L’articolo, appena pubblicato a firma del gruppo di ricerca di Ilaria Negri e di Sergio Tombesi del DIPROVES e di Mario Barbato del DIANA, mette in luce che gli ambienti più secchi e caldi creano stress alle cimici che amano di più quelli freschi e umidi. Sono inoltre molto attratte dall’acqua, che bevono per reidratarsi.
«Questi risultati sono importanti non soltanto perché ci fanno capire che le fasce climatiche caratterizzate da aridità e alte temperature saranno meno a rischio di colonizzazione da cimici asiatiche – spiega la professoressa Ilaria Negri - ma fungono soprattutto da strumento guida per la gestione microclimatica all’interno delle colture stesse».
Infatti, anche a livello dell’ecosistema pianta, si possono avere microclimi molto differenti. Pensiamo alle differenze che ci sono tra la chioma e il sottobosco, ad esempio.
«Il microclima all’interno delle colture può essere modificato attraverso pratiche agronomiche come la potatura o l’irrigazione- sottolinea Sergio Tombesi – che potrebbero quindi aiutare nel rendere le piante meno soggette agli attacchi della cimice».

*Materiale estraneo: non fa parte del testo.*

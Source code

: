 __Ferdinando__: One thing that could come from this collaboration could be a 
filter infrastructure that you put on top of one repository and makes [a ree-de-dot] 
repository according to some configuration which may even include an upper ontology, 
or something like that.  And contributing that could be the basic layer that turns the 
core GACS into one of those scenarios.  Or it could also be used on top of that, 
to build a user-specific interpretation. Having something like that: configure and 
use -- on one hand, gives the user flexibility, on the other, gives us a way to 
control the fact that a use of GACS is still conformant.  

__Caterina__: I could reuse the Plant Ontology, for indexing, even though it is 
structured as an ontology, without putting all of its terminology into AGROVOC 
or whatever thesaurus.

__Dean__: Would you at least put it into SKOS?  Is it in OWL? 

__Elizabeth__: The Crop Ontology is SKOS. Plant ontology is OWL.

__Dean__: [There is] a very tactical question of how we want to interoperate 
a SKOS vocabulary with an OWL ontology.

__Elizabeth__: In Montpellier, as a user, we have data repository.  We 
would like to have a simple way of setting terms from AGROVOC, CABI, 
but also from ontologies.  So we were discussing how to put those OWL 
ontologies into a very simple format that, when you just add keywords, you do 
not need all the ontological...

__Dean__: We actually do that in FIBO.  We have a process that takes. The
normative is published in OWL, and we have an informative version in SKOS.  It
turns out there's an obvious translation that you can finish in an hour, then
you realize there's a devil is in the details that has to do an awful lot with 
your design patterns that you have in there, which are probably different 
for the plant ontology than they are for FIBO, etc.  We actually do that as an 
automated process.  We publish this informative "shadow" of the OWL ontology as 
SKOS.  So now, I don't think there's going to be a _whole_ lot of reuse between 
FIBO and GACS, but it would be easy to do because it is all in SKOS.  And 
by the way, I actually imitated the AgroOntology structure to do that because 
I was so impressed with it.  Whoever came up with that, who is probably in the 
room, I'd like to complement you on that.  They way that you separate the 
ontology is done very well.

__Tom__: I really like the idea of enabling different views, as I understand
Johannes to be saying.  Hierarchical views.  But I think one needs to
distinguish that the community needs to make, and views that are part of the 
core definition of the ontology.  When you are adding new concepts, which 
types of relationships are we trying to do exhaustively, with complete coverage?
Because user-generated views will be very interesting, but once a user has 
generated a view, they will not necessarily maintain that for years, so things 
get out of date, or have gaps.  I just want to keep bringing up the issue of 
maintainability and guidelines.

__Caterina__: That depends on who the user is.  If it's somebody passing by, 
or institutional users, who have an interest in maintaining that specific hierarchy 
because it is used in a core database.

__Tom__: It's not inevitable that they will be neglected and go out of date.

«I risvolti applicativi di questa ricerca sono dunque molto importanti anche in termini previsionali» – conclude Mario Barbato – «attraverso i modelli matematici sviluppati in questo lavoro possiamo prevedere quali saranno le aree a maggior rischio di infestazione di un determinato agroecosistema, e conseguentemente aumentare l’efficienza delle azioni di mitigazione».
Il lavoro è stato reso possibile grazie al progetto di ricerca triennale DEBUG, coordinato dall’Università Cattolica e finanziato dalla Regione Lombardia.